Write out the stretch of lines below that begins at the line with "### For Developers" and ends at the line with "- Method signatures and examples", including both, exactly as given and nothing more.

*Data supplied*:
Segment Open
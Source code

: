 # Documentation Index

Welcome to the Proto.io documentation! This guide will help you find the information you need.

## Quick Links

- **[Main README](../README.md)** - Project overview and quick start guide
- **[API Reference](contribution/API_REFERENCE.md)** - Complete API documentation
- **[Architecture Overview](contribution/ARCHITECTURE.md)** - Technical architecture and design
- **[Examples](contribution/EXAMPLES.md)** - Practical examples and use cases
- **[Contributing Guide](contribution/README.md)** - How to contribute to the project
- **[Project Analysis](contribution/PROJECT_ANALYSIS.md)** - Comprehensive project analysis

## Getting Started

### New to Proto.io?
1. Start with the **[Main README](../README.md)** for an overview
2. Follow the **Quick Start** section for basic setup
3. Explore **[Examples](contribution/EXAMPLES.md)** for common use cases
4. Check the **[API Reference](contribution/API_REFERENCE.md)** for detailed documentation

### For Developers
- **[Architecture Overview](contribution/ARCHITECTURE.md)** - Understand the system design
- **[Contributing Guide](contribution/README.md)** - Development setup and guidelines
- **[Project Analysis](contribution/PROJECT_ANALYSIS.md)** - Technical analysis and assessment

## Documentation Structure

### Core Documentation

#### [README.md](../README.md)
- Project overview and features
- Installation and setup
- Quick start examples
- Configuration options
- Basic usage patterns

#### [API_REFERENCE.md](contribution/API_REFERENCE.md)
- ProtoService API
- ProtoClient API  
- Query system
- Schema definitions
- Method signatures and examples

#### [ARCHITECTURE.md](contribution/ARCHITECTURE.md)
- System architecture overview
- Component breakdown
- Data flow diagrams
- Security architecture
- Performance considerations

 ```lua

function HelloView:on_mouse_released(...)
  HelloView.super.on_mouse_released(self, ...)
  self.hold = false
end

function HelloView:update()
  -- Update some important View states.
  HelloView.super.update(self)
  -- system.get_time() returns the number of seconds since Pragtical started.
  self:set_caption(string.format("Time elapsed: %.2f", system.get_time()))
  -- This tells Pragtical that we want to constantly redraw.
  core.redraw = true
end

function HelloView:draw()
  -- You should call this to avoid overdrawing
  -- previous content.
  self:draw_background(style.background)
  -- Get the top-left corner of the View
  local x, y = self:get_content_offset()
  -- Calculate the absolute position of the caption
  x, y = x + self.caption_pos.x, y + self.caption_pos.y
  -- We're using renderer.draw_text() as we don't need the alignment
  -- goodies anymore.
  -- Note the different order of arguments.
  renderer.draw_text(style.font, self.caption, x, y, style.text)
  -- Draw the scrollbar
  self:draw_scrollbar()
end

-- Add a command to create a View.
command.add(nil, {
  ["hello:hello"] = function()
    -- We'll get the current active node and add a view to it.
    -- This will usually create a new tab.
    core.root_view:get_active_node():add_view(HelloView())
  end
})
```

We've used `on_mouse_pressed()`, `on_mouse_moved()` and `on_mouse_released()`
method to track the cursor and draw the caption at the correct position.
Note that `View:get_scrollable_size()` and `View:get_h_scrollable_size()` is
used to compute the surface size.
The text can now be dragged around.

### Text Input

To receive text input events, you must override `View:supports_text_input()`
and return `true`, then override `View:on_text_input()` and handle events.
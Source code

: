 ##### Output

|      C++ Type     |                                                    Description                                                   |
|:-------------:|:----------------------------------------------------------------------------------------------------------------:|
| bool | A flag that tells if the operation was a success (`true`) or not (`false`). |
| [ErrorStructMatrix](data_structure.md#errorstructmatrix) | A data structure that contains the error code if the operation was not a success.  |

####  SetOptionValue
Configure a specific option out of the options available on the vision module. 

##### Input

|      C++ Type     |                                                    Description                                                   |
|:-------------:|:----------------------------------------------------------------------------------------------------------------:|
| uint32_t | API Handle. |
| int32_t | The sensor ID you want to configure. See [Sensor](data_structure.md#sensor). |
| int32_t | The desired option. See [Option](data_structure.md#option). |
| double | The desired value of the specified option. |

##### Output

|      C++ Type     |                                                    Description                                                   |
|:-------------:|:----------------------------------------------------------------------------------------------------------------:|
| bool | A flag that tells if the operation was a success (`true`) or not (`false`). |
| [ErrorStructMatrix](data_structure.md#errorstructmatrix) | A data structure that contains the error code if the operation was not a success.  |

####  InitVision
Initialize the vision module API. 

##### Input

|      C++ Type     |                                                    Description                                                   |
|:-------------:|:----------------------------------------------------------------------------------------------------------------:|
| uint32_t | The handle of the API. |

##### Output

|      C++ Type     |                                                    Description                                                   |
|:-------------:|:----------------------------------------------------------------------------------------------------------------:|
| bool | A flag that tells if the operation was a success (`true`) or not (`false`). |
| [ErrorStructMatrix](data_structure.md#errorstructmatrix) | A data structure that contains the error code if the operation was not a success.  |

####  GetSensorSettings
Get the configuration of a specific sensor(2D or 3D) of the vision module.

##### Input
Segment Closed
*Written solution*:
### For Developers
- **[Architecture Overview](contribution/ARCHITECTURE.md)** - Understand the system design
- **[Contributing Guide](contribution/README.md)** - Development setup and guidelines
- **[Project Analysis](contribution/PROJECT_ANALYSIS.md)** - Technical analysis and assessment

## Documentation Structure

### Core Documentation

#### [README.md](../README.md)
- Project overview and features
- Installation and setup
- Quick start examples
- Configuration options
- Basic usage patterns

#### [API_REFERENCE.md](contribution/API_REFERENCE.md)
- ProtoService API
- ProtoClient API  
- Query system
- Schema definitions
- Method signatures and examples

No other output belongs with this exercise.